New York-based cloud IT provider ExternalIT helps clients prepare for potential hacking attempts by engaging their employees in dry runs — a tactic that might also prepare them for the OCIE.

“Training is more about developing good habits than it is about where and hackers will breach,” ExternalIT president Sam Attias says. ”Over 60 percent of breaches occur just because employees are making mistakes.”

Last year, ExternalIT released a white paper identifying some of the more common cybersecurity deficiencies in the financial advising industry.

According to the whitepaper, firms are failing to control the internal movement of private or personal data.

“Most vulnerabilities we’re finding are a result of the end user not being aware and not taking steps to protect things like their mobile phone,” Jacko says. “While firms often have good security policies in the office, when they have a bring your own device policy with their employees a lot of vulnerabilities occur, and these are often unaccounted for.”

Part of the difficulty, Jacko says, is that it’s taken the financial services industry so long to catch up to modern innovations that allow clients to interact digitally with their accounts and financial information, and allow advisors to work from home.
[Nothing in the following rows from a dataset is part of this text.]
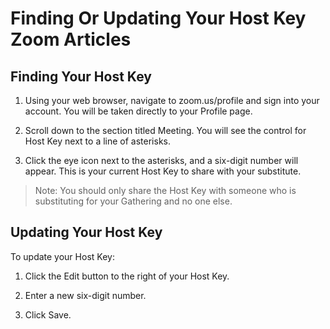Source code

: # Finding Or Updating Your Host Key Zoom Articles

## Finding Your Host Key

1. Using your web browser, navigate to zoom.us/profile and sign into your account. You will be taken directly to your Profile page.

2. Scroll down to the section titled Meeting. You will see the control for Host Key next to a line of asterisks.

3. Click the eye icon next to the asterisks, and a six-digit number will appear. This is your current Host Key to share with your substitute.

> Note: You should only share the Host Key with someone who is substituting for your Gathering and no one else.

## Updating Your Host Key

To update your Host Key:

1. Click the Edit button to the right of your Host Key.

2. Enter a new six-digit number.

3. Click Save.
“As we deploy new technology, we’re going to have to take additional steps to remain protected and compliant,” Jacko says. “Five years ago firms were worried about making sure they could keep going through a snow storm or an earthquake, and they were struggling with it. Now they have to protect information accessible through web servers and mobile devices, it’s like a Pandora’s box.”

Internal risks are most often caused by negligence, Attias says, as employees and vendors accidentally expose their networks to threats via malware and phishing.

Core Compliance and Legal Services teaches individual employees about cybersecurity best practices by having them first protect their personal devices, then apply those lessons to their office computers and networks.